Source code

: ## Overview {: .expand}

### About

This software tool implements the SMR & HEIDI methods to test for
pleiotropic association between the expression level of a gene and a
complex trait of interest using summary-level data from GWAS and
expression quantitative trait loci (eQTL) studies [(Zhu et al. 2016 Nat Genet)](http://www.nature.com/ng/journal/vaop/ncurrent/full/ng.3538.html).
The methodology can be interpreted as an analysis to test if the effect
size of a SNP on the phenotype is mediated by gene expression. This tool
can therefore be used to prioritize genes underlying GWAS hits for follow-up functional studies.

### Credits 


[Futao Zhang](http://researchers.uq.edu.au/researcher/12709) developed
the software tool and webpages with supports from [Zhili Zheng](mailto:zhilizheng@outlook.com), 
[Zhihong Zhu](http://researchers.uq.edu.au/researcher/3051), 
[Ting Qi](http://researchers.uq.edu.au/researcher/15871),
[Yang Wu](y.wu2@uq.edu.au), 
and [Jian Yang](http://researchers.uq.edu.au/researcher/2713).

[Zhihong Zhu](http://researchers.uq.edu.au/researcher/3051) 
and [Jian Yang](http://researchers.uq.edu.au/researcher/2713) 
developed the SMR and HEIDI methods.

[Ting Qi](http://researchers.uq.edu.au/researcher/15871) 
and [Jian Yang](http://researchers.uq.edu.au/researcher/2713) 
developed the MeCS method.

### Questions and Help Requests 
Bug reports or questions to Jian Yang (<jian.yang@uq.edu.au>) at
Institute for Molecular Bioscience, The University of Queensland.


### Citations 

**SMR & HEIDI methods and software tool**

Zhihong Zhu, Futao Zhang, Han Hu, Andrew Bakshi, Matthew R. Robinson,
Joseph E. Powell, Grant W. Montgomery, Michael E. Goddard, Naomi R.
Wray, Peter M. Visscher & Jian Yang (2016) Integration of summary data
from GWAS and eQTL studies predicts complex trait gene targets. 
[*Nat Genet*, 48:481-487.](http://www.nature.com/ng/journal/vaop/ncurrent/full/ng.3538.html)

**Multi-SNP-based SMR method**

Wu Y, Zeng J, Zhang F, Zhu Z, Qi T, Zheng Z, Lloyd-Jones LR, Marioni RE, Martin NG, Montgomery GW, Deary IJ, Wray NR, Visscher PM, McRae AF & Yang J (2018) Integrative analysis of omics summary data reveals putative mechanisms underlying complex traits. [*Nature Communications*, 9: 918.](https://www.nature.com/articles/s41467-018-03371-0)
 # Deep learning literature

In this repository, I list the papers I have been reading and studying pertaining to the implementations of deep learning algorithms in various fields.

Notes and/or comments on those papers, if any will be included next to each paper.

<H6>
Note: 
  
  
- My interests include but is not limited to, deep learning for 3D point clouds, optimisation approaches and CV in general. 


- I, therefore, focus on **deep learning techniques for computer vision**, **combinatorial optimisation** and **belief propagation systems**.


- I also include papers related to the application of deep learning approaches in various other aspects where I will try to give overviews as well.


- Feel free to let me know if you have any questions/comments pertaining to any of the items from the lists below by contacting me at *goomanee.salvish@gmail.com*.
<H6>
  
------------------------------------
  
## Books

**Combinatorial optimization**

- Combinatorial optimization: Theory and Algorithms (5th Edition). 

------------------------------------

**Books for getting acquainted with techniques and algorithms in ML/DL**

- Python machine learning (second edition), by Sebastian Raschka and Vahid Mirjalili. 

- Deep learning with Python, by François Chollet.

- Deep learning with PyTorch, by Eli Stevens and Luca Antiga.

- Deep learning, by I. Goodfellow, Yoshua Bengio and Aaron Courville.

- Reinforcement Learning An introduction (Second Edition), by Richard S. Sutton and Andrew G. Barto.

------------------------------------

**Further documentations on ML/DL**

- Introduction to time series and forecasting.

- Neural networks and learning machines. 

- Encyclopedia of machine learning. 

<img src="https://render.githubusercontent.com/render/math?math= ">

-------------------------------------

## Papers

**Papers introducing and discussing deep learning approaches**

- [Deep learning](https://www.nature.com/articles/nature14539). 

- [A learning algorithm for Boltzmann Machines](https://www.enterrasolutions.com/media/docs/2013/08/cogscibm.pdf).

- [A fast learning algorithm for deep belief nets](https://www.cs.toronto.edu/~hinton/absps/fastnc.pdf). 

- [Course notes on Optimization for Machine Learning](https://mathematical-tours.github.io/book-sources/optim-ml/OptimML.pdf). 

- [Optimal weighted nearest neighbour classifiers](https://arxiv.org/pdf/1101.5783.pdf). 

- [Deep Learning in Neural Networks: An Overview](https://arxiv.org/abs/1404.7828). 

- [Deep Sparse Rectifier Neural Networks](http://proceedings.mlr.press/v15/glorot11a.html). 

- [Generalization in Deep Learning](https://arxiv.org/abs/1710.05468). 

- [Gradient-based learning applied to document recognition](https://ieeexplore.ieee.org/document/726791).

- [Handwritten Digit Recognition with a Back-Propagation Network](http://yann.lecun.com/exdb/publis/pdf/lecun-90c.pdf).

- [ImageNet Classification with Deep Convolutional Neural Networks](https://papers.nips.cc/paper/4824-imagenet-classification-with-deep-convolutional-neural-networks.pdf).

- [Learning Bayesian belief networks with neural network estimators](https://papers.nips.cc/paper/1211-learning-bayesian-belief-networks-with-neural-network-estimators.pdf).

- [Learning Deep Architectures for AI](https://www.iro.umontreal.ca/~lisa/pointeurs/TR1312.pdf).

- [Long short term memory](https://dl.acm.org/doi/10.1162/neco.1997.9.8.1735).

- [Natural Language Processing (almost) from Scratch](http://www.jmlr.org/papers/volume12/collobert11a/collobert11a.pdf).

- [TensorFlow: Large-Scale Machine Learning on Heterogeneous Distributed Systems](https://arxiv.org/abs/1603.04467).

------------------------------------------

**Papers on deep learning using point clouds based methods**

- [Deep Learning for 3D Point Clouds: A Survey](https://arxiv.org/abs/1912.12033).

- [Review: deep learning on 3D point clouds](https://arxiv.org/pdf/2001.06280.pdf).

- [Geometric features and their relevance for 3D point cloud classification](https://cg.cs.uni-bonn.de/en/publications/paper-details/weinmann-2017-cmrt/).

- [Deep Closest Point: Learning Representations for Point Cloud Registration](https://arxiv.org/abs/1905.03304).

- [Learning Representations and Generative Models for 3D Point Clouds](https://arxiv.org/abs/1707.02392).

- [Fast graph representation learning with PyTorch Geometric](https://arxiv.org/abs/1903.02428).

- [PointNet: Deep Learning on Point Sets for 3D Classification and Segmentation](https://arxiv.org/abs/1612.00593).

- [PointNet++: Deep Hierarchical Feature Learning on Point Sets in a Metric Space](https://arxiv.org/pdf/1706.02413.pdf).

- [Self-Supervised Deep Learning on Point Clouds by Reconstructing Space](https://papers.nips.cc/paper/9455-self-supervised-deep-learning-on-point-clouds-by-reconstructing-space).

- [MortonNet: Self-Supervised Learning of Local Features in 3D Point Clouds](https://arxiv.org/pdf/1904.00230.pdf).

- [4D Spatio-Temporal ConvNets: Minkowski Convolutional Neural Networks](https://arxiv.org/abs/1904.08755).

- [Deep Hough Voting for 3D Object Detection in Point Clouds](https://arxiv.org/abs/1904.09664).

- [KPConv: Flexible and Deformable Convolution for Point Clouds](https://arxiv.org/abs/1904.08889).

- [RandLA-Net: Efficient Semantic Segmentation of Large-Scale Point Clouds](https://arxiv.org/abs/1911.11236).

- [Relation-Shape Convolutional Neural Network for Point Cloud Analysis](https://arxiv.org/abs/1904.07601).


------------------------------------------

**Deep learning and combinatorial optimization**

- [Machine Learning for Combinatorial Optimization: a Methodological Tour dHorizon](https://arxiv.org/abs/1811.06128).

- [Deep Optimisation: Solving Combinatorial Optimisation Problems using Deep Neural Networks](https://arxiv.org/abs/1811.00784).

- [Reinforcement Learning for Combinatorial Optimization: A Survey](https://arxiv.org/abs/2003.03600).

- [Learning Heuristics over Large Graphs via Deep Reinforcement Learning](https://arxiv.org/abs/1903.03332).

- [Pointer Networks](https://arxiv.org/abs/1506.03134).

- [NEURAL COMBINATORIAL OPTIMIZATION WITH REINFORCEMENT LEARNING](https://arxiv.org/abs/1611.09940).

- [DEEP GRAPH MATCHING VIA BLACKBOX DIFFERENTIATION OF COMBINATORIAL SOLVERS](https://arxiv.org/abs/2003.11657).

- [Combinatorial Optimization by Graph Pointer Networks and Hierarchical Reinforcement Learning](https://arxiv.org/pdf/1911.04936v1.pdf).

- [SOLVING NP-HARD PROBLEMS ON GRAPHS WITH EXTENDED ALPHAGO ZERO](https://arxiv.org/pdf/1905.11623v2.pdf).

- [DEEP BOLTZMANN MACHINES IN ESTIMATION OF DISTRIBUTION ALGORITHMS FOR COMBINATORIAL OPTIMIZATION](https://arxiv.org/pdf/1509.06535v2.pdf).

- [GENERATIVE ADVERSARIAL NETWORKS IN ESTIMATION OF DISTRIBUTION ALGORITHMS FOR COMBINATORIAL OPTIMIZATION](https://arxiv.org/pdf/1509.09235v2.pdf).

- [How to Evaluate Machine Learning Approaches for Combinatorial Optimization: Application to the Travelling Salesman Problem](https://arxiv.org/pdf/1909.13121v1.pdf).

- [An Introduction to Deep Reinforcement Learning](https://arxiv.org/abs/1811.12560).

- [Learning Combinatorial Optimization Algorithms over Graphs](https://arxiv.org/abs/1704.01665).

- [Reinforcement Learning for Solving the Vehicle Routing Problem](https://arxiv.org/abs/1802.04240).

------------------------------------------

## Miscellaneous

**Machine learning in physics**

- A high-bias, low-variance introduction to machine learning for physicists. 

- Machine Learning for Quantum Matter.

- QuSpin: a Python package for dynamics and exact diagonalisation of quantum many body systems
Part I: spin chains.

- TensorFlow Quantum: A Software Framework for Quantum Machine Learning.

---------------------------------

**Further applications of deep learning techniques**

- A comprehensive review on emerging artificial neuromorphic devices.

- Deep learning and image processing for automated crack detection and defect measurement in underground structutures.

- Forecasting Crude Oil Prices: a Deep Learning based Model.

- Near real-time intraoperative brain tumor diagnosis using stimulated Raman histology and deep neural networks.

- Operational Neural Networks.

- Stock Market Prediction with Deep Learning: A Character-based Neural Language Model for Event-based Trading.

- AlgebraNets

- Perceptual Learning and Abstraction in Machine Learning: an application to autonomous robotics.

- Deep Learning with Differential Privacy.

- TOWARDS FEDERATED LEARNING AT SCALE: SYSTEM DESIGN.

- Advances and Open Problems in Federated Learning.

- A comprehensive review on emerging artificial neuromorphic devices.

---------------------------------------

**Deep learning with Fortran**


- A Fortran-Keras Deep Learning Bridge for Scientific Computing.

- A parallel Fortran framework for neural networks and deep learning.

.....

What the task asks
Copy the records above exactly, beginning at the line that contains "In this repository, I" and stopping after the line that contains "- [A fast learning".

Exercise solution
In this repository, I list the papers I have been reading and studying pertaining to the implementations of deep learning algorithms in various fields.

Notes and/or comments on those papers, if any will be included next to each paper.

<H6>
Note: 
  
  
- My interests include but is not limited to, deep learning for 3D point clouds, optimisation approaches and CV in general. 


- I, therefore, focus on **deep learning techniques for computer vision**, **combinatorial optimisation** and **belief propagation systems**.


- I also include papers related to the application of deep learning approaches in various other aspects where I will try to give overviews as well.


- Feel free to let me know if you have any questions/comments pertaining to any of the items from the lists below by contacting me at *goomanee.salvish@gmail.com*.
<H6>
  
------------------------------------
  
## Books

**Combinatorial optimization**

- Combinatorial optimization: Theory and Algorithms (5th Edition). 

------------------------------------

**Books for getting acquainted with techniques and algorithms in ML/DL**

- Python machine learning (second edition), by Sebastian Raschka and Vahid Mirjalili. 

- Deep learning with Python, by François Chollet.

- Deep learning with PyTorch, by Eli Stevens and Luca Antiga.

- Deep learning, by I. Goodfellow, Yoshua Bengio and Aaron Courville.

- Reinforcement Learning An introduction (Second Edition), by Richard S. Sutton and Andrew G. Barto.

------------------------------------

**Further documentations on ML/DL**

- Introduction to time series and forecasting.

- Neural networks and learning machines. 

- Encyclopedia of machine learning. 

<img src="https://render.githubusercontent.com/render/math?math= ">

-------------------------------------

## Papers

**Papers introducing and discussing deep learning approaches**

- [Deep learning](https://www.nature.com/articles/nature14539). 

- [A learning algorithm for Boltzmann Machines](https://www.enterrasolutions.com/media/docs/2013/08/cogscibm.pdf).

- [A fast learning algorithm for deep belief nets](https://www.cs.toronto.edu/~hinton/absps/fastnc.pdf). 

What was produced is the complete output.